<<<<
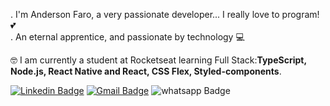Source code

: . I'm Anderson Faro, a very passionate developer... I really love to program! 💕 <br/>
. An eternal apprentice, and passionate by technology 💻

🤓 I am currently a student at Rocketseat learning Full Stack:<b>TypeScript, Node.js, React Native and React, CSS Flex, Styled-components</b>. <br/>

[![Linkedin Badge](https://img.shields.io/badge/Linkedin-network-blue)](https://www.linkedin.com/in/faroanderson/) [![Gmail Badge](https://img.shields.io/badge/Gmail-email-green)](mailto:faro.anderson@gmail.com) ![whatsapp Badge](https://img.shields.io/badge/Whatsapp-71996877997-green)



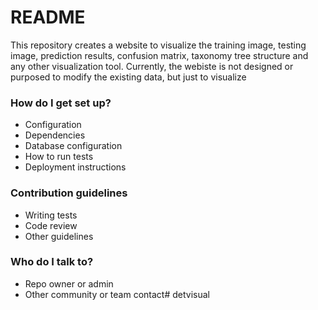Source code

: # README #

This repository creates a website to visualize the training image, testing
image, prediction results, confusion matrix, taxonomy tree structure and any
other visualization tool. Currently, the webiste is not designed or purposed to
modify the existing data, but just to visualize

### How do I get set up? ###

* Configuration
* Dependencies
* Database configuration
* How to run tests
* Deployment instructions

### Contribution guidelines ###

* Writing tests
* Code review
* Other guidelines

### Who do I talk to? ###

* Repo owner or admin
* Other community or team contact# detvisual
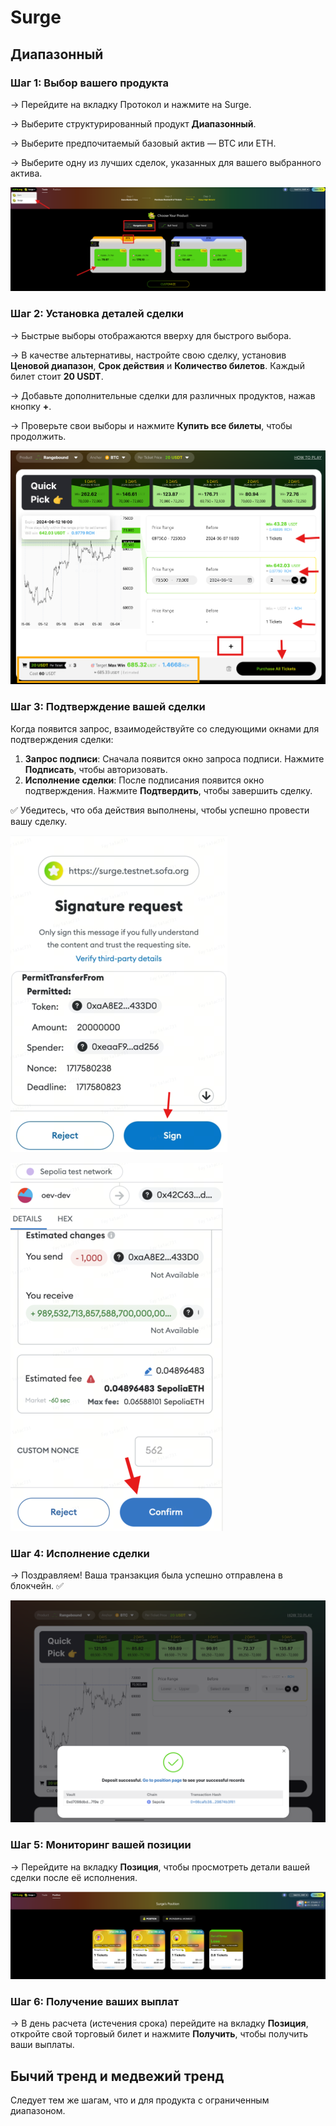 # Surge

## **Диапазонный**

### **Шаг 1: Выбор вашего продукта**

→ Перейдите на вкладку Протокол и нажмите на Surge.

→ Выберите структурированный продукт **Диапазонный**.

→ Выберите предпочитаемый базовый актив — BTC или ETH.

→ Выберите одну из лучших сделок, указанных для вашего выбранного актива.

![](../../static/D5kEbfGCroUXUbxsASLuvX8asmh.png)

### **Шаг 2: Установка деталей сделки**

→ Быстрые выборы отображаются вверху для быстрого выбора.

→ В качестве альтернативы, настройте свою сделку, установив **Ценовой диапазон**, **Срок действия** и **Количество билетов**. Каждый билет стоит **20 USDT**.

→ Добавьте дополнительные сделки для различных продуктов, нажав кнопку **+**.

→ Проверьте свои выборы и нажмите **Купить все билеты**, чтобы продолжить.

![](../../static/K4nfbKWLQoD1tNxcYt5uVYs5ssd.png)

### **Шаг 3: Подтверждение вашей сделки**

Когда появится запрос, взаимодействуйте со следующими окнами для подтверждения сделки:

1. **Запрос подписи**: Сначала появится окно запроса подписи. Нажмите **Подписать**, чтобы авторизовать.
2. **Исполнение сделки**: После подписания появится окно подтверждения. Нажмите **Подтвердить**, чтобы завершить сделку.

✅ Убедитесь, что оба действия выполнены, чтобы успешно провести вашу сделку.

![](../../static/MNn5b6amVo2vDqxlgGyuZEjEsic.png)

![](../../static/NcKjbHhfVoXaJgxVOkPuX1Isswh.png)

### **Шаг 4: Исполнение сделки**

→ Поздравляем! Ваша транзакция была успешно отправлена в блокчейн. ✅

![](../../static/JDidb7C0Go1YWLxacZ1umoO5sMg.png)

### **Шаг 5: Мониторинг вашей позиции**

→ Перейдите на вкладку **Позиция**, чтобы просмотреть детали вашей сделки после её исполнения.

![](../../static/ImXVbPatdoZlP1xbtoauuLXOsag.png)

### **Шаг 6: Получение ваших выплат**

→ В день расчета (истечения срока) перейдите на вкладку **Позиция**, откройте свой торговый билет и нажмите **Получить**, чтобы получить ваши выплаты.

## **Бычий тренд и медвежий тренд**

Следует тем же шагам, что и для продукта с ограниченным диапазоном.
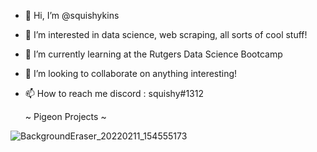 - 👋 Hi, I’m @squishykins
- 👀 I’m interested in data science, web scraping, all sorts of cool stuff!
- 🌱 I’m currently learning at the Rutgers Data Science Bootcamp
- 💞️ I’m looking to collaborate on anything interesting!
- 📫 How to reach me discord : squishy#1312

    ~ Pigeon Projects ~
    
![BackgroundEraser_20220211_154555173](https://user-images.githubusercontent.com/101137700/157766948-b9f756dc-5faf-4a2b-90ff-7e6bb73845ba.png)

<!---
squishykins/squishykins is a ✨ special ✨ repository because its `README.md` (this file) appears on your GitHub profile.
You can click the Preview link to take a look at your changes.
--->
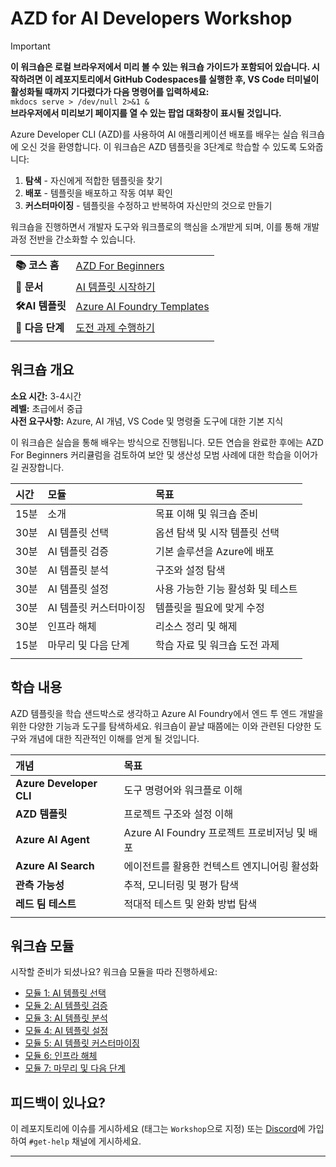 <!--
CO_OP_TRANSLATOR_METADATA:
{
  "original_hash": "1a87eaee8309cd74837981fdc6834dd9",
  "translation_date": "2025-09-24T09:57:14+00:00",
  "source_file": "workshop/docs/index.md",
  "language_code": "ko"
}
-->
# AZD for AI Developers Workshop

> [!IMPORTANT]  
> **이 워크숍은 로컬 브라우저에서 미리 볼 수 있는 워크숍 가이드가 포함되어 있습니다. 시작하려면 이 레포지토리에서 GitHub Codespaces를 실행한 후, VS Code 터미널이 활성화될 때까지 기다렸다가 다음 명령어를 입력하세요:**  
> `mkdocs serve > /dev/null 2>&1 &`  
> **브라우저에서 미리보기 페이지를 열 수 있는 팝업 대화창이 표시될 것입니다.**

Azure Developer CLI (AZD)를 사용하여 AI 애플리케이션 배포를 배우는 실습 워크숍에 오신 것을 환영합니다. 이 워크숍은 AZD 템플릿을 3단계로 학습할 수 있도록 도와줍니다:

1. **탐색** - 자신에게 적합한 템플릿을 찾기
1. **배포** - 템플릿을 배포하고 작동 여부 확인
1. **커스터마이징** - 템플릿을 수정하고 반복하여 자신만의 것으로 만들기

워크숍을 진행하면서 개발자 도구와 워크플로의 핵심을 소개받게 되며, 이를 통해 개발 과정 전반을 간소화할 수 있습니다.

| | | 
|:---|:---|
| **📚 코스 홈**| [AZD For Beginners](../README.md)|
| **📖 문서** | [AI 템플릿 시작하기](https://learn.microsoft.com/en-us/azure/ai-foundry/how-to/develop/ai-template-get-started)|
| **🛠️AI 템플릿** | [Azure AI Foundry Templates](https://ai.azure.com/templates) |
|**🚀 다음 단계** | [도전 과제 수행하기](../../../../workshop/docs) |
| | |

## 워크숍 개요

**소요 시간:** 3-4시간  
**레벨:** 초급에서 중급  
**사전 요구사항:** Azure, AI 개념, VS Code 및 명령줄 도구에 대한 기본 지식

이 워크숍은 실습을 통해 배우는 방식으로 진행됩니다. 모든 연습을 완료한 후에는 AZD For Beginners 커리큘럼을 검토하여 보안 및 생산성 모범 사례에 대한 학습을 이어가길 권장합니다.

| 시간| 모듈  | 목표 |
|:---|:---|:---|
| 15분 | 소개 | 목표 이해 및 워크숍 준비 |
| 30분 | AI 템플릿 선택 | 옵션 탐색 및 시작 템플릿 선택 | 
| 30분 | AI 템플릿 검증 | 기본 솔루션을 Azure에 배포 |
| 30분 | AI 템플릿 분석 | 구조와 설정 탐색 |
| 30분 | AI 템플릿 설정 | 사용 가능한 기능 활성화 및 테스트 |
| 30분 | AI 템플릿 커스터마이징 | 템플릿을 필요에 맞게 수정 |
| 30분 | 인프라 해체 | 리소스 정리 및 해제 |
| 15분 | 마무리 및 다음 단계 | 학습 자료 및 워크숍 도전 과제 |
| | |

## 학습 내용

AZD 템플릿을 학습 샌드박스로 생각하고 Azure AI Foundry에서 엔드 투 엔드 개발을 위한 다양한 기능과 도구를 탐색하세요. 워크숍이 끝날 때쯤에는 이와 관련된 다양한 도구와 개념에 대한 직관적인 이해를 얻게 될 것입니다.

| 개념  | 목표 |
|:---|:---|
| **Azure Developer CLI** | 도구 명령어와 워크플로 이해|
| **AZD 템플릿**| 프로젝트 구조와 설정 이해|
| **Azure AI Agent**| Azure AI Foundry 프로젝트 프로비저닝 및 배포 |
| **Azure AI Search**| 에이전트를 활용한 컨텍스트 엔지니어링 활성화 |
| **관측 가능성**| 추적, 모니터링 및 평가 탐색 |
| **레드 팀 테스트**| 적대적 테스트 및 완화 방법 탐색 |
| | |

## 워크숍 모듈

시작할 준비가 되셨나요? 워크숍 모듈을 따라 진행하세요:

- [모듈 1: AI 템플릿 선택](instructions/1-Select-AI-Template.md)
- [모듈 2: AI 템플릿 검증](instructions/2-Validate-AI-Template.md) 
- [모듈 3: AI 템플릿 분석](instructions/3-Deconstruct-AI-Template.md)
- [모듈 4: AI 템플릿 설정](instructions/4-Configure-AI-Template.md)
- [모듈 5: AI 템플릿 커스터마이징](instructions/5-Customize-AI-Template.md)
- [모듈 6: 인프라 해체](instructions/6-Teardown-Infrastructure.md)
- [모듈 7: 마무리 및 다음 단계](instructions/7-Wrap-up.md)

## 피드백이 있나요?

이 레포지토리에 이슈를 게시하세요 (태그는 `Workshop`으로 지정) 또는 [Discord](https://aka.ms/foundry/discord)에 가입하여 `#get-help` 채널에 게시하세요.

---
>>>>
* **WORK INSTRUCTIONS**:
Taking the entries above, restate exactly those lines that fall between the line with "시작할 준비가 되셨나요?" and the line with "## 피드백이 있나요?", keeping both of those lines too.

* **REPLY**:
시작할 준비가 되셨나요? 워크숍 모듈을 따라 진행하세요:

- [모듈 1: AI 템플릿 선택](instructions/1-Select-AI-Template.md)
- [모듈 2: AI 템플릿 검증](instructions/2-Validate-AI-Template.md) 
- [모듈 3: AI 템플릿 분석](instructions/3-Deconstruct-AI-Template.md)
- [모듈 4: AI 템플릿 설정](instructions/4-Configure-AI-Template.md)
- [모듈 5: AI 템플릿 커스터마이징](instructions/5-Customize-AI-Template.md)
- [모듈 6: 인프라 해체](instructions/6-Teardown-Infrastructure.md)
- [모듈 7: 마무리 및 다음 단계](instructions/7-Wrap-up.md)

## 피드백이 있나요?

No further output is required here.